Program: #19-05, Air Date: 01/21/19This Dutch ensemble (familiar to our listeners from many performances from the Utrecht Festival) gives us an amazing program of music that surrounded the artist Hieronymus Bosch.
MB1800, a NYC institution, is the city’s longest-running series devoted exclusively to early music. Since the series’ inception, concerts have been presented at Corpus Christi Church in Morningside Heights, giving audiences a uniquely satisfying experience.
Louise Basbas is the founder and director of the series. The New Yorker praised MB1800, calling it “the essential series.” Time Out New York remarked: “The resonant acoustics of Corpus Christi Church will deliver you into your own personal solitude.... Few other venues can claim this fusion of strong programming and quality auditory surroundings.”
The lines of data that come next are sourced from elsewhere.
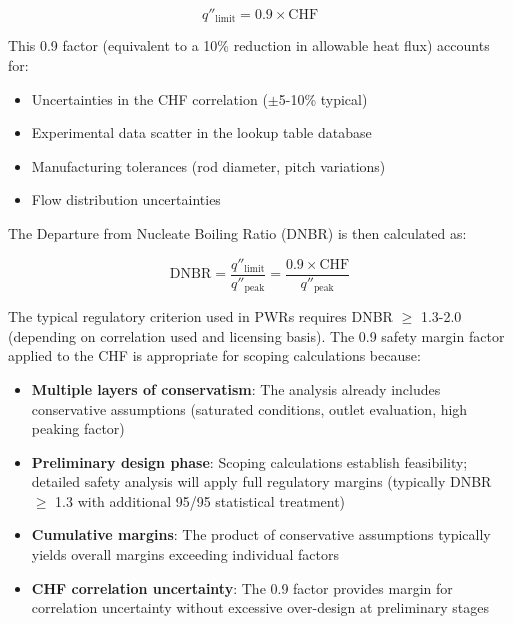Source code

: \begin{equation}
q''_{\text{limit}} = 0.9 \times \text{CHF}
\end{equation}

This 0.9 factor (equivalent to a 10\% reduction in allowable heat flux) accounts for:
\begin{itemize}
    \item Uncertainties in the CHF correlation ($\pm$5-10\% typical)
    \item Experimental data scatter in the lookup table database
    \item Manufacturing tolerances (rod diameter, pitch variations)
    \item Flow distribution uncertainties
\end{itemize}

The Departure from Nucleate Boiling Ratio (DNBR) is then calculated as:

\begin{equation}
\text{DNBR} = \frac{q''_{\text{limit}}}{q''_{\text{peak}}} = \frac{0.9 \times \text{CHF}}{q''_{\text{peak}}}
\end{equation}

The typical regulatory criterion used in PWRs requires DNBR $\geq$ 1.3-2.0 (depending on correlation used and licensing basis). The 0.9 safety margin factor applied to the CHF is appropriate for scoping calculations because:

\begin{itemize}
    \item \textbf{Multiple layers of conservatism}: The analysis already includes conservative assumptions (saturated conditions, outlet evaluation, high peaking factor)
    
    \item \textbf{Preliminary design phase}: Scoping calculations establish feasibility; detailed safety analysis will apply full regulatory margins (typically DNBR $\geq$ 1.3 with additional 95/95 statistical treatment)
    
    \item \textbf{Cumulative margins}: The product of conservative assumptions typically yields overall margins exceeding individual factors
    
    \item \textbf{CHF correlation uncertainty}: The 0.9 factor provides margin for correlation uncertainty without excessive over-design at preliminary stages
\end{itemize}

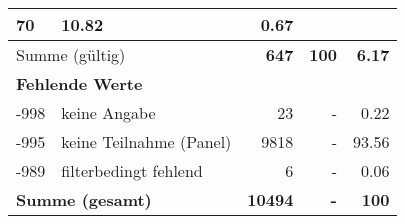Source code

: \begin{longtable}{lXrrr}
       \num{70} &
       \num[round-mode=places,round-precision=2]{10.82} &
         \num[round-mode=places,round-precision=2]{0.67} \\
     \midrule
     \multicolumn{2}{l}{Summe (gültig)} &
       \textbf{\num{647}} &
     \textbf{\num{100}} &
       \textbf{\num[round-mode=places,round-precision=2]{6.17}} \\
     \multicolumn{5}{l}{\textbf{Fehlende Werte}}\\
       -998 &
       keine Angabe &
         \num{23} &
        - &
         \num[round-mode=places,round-precision=2]{0.22} \\
       -995 &
       keine Teilnahme (Panel) &
         \num{9818} &
        - &
         \num[round-mode=places,round-precision=2]{93.56} \\
       -989 &
       filterbedingt fehlend &
         \num{6} &
        - &
         \num[round-mode=places,round-precision=2]{0.06} \\
     \midrule
     \multicolumn{2}{l}{\textbf{Summe (gesamt)}} &
          \textbf{\num{10494}} &
        \textbf{-} &
        \textbf{\num{100}} \\
     \bottomrule
     \end{longtable}
     
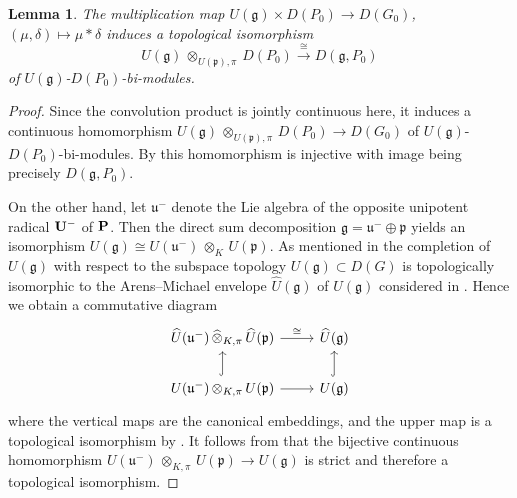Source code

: \documentclass[a4paper, reqno, 10pt]{amsart}
\newtheorem{lemma}[theorem]{Lemma}
\theoremstyle{definition}
\numberwithin{equation}{section}
\newcommand{\botimes}[1]{{\,\otimes_{#1}\,}}
\newcommand{\lra}{\longrightarrow}
\newcommand{\mto}{\mapsto}
\newcommand{\projotimes}{{\,\otimes_{K,\pi}\,}}
\newcommand{\projcotimes}{{\,\widehat{\otimes}_{K,\pi}\,}}
\newcommand{\ra}{\rightarrow}
\newcommand{\bP}{{\mathrm{\bf P}}}
\newcommand{\bU}{{\mathrm{\bf U}}}
\newcommand{\Fg}{{\mathfrak {g}}}
\newcommand{\Fp}{{\mathfrak {p}}}
\newcommand{\Fu}{{\mathfrak {u}}}
\begin{document}
\begin{lemma}\label{Lemma 3 - Description of tensor product of Lie algebra and distribution algebra of subgroup}
	The multiplication map $U(\Fg) \times D(P_0) \ra D(G_0)$, $(\mu,\delta)\mto \mu\ast\delta$ induces a topological isomorphism
	\begin{equation*}
		U(\Fg) \botimes{U(\Fp),\pi} D(P_0) \overset{\cong}{\lra} D(\Fg,P_0)
	\end{equation*} 
	of $U(\Fg)$-$D(P_0)$-bi-modules.
\end{lemma}
\begin{proof}
	Since the convolution product is jointly continuous here, it induces a continuous homomorphism $U(\Fg) \botimes{U(\Fp),\pi} D(P_0) \ra D(G_0)$ of $U(\Fg)$-$D(P_0)$-bi-modules.
	By \cite[Lemma 4.1]{SchmidtStrauch16DimLocAnRep} this homomorphism is injective with image being precisely $D(\Fg,P_0)$.
	
	
	On the other hand, let $\Fu^-$ denote the Lie algebra of the opposite unipotent radical $\bU^-$ of $\bP$.
	Then the direct sum decomposition $\Fg = \Fu^- \oplus \Fp$ yields an isomorphism $U(\Fg) \cong U(\Fu^-) \botimes{K} U(\Fp)$.
	As mentioned in  the completion of $U(\Fg)$ with respect to the subspace topology $U(\Fg)\subset D(G)$ is topologically isomorphic to the Arens--Michael envelope $\widehat{U}(\Fg)$ of $U(\Fg)$ considered in \cite[\S 3.2]{Schmidt13VermModArensMichaelEnv}.
	Hence we obtain a commutative diagram
	\begin{equation*}
		\begin{tikzcd}
			\widehat{U}(\Fu^-) \projcotimes \widehat{U}(\Fp) \ar[r, "\cong"] & \widehat{U}(\Fg) \\
			U(\Fu^-) \projotimes U(\Fp) \ar[r] \ar[u, hookrightarrow] & U(\Fg) \ar[u, hookrightarrow]
		\end{tikzcd}
	\end{equation*}
	where the vertical maps are the canonical embeddings, and the upper map is a topological isomorphism by \cite[Lemma 3.2.4]{Schmidt13VermModArensMichaelEnv}.
	It follows from \cite[Lemma 2]{KopylovKuzminov00KerCokerSeqSemiAbCat} that the bijective continuous homomorphism $U(\Fu^-) \projotimes U(\Fp) \ra U(\Fg)$ is strict and therefore a topological isomorphism.
	

\end{proof}
\end{document}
Music Before 1800 is made possible by the New York State Council on the Arts with the support of Governor Andrew Cuomo and the New York State Legislature. MB1800 is also supported, in part, by the New York City Department of Cultural Affairs in partnership with the City Council.
NOTE: The fourth in our series of concerts in the Music Before 1800 series features the ensemble Cappella Pratensis. For more information: http://www.cappellapratensis.nl/
And very special thanks to Anderson Sound Recording for providing the audio for these concerts.
Music clearly fascinated the great Dutch artist Hieronymus Bosch (c. 1450 - 1516); his sketches and paintings are peppered with closely observed depictions of music-making and musical instruments. But these pictures suggest a fraught relationship to the activity: representations of instruments put to lewd use and singers presented as fools or among hell’s company far outnumber angelic harpists. A blush of guilty pleasure colors the gaily carousing company of lay and religious men and women in the “Ship of Fools.” The Damned, who sing from notes spewed on a man’s naked posterior by a monstrous choirmaster in the “Hell” panel from “The Garden of Earthly Delights,” do so with gusto. Bosch seems to have experienced music as at once dangerous and delightful.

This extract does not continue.